Requirement: Please return every line of the records below that contains the word "Gistr".

Exercise data:
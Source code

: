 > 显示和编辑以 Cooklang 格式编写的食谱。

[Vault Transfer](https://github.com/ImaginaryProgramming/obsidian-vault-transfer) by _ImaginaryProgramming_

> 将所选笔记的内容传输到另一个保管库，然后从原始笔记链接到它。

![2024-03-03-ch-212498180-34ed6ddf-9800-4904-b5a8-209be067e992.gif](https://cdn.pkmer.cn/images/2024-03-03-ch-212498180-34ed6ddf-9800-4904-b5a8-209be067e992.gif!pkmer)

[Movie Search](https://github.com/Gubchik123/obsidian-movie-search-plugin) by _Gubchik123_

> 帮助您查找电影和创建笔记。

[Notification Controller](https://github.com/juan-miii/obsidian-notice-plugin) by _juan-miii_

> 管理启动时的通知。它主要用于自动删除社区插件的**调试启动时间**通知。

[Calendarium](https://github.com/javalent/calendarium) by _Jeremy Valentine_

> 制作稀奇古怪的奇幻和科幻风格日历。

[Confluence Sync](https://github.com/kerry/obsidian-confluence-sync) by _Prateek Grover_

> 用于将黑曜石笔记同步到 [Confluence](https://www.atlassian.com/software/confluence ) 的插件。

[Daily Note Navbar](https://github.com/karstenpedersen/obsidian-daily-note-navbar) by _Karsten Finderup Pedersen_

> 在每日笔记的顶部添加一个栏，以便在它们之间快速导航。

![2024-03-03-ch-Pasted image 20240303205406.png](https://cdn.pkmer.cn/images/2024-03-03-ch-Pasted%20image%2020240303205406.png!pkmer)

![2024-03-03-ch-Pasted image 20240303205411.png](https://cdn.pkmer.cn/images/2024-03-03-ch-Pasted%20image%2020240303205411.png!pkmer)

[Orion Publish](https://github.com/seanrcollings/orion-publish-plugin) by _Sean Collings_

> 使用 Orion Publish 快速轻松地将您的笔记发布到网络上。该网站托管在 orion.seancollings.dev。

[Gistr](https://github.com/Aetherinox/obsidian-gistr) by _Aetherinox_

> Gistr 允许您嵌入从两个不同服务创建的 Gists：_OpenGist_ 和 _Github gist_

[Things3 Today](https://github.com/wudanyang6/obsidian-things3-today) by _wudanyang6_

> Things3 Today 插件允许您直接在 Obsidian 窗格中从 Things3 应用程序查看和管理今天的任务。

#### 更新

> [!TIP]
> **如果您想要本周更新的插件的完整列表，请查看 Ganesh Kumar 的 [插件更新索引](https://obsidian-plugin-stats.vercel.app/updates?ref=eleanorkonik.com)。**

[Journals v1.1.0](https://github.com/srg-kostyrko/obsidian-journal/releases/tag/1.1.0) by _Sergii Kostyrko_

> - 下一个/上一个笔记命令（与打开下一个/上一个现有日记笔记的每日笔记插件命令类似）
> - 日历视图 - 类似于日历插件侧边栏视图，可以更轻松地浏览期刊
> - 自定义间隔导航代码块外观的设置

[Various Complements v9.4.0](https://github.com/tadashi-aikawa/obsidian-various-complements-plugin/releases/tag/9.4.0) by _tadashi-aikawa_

Solution to this problem:
[Gistr](https://github.com/Aetherinox/obsidian-gistr) by _Aetherinox_
> Gistr 允许您嵌入从两个不同服务创建的 Gists：_OpenGist_ 和 _Github gist_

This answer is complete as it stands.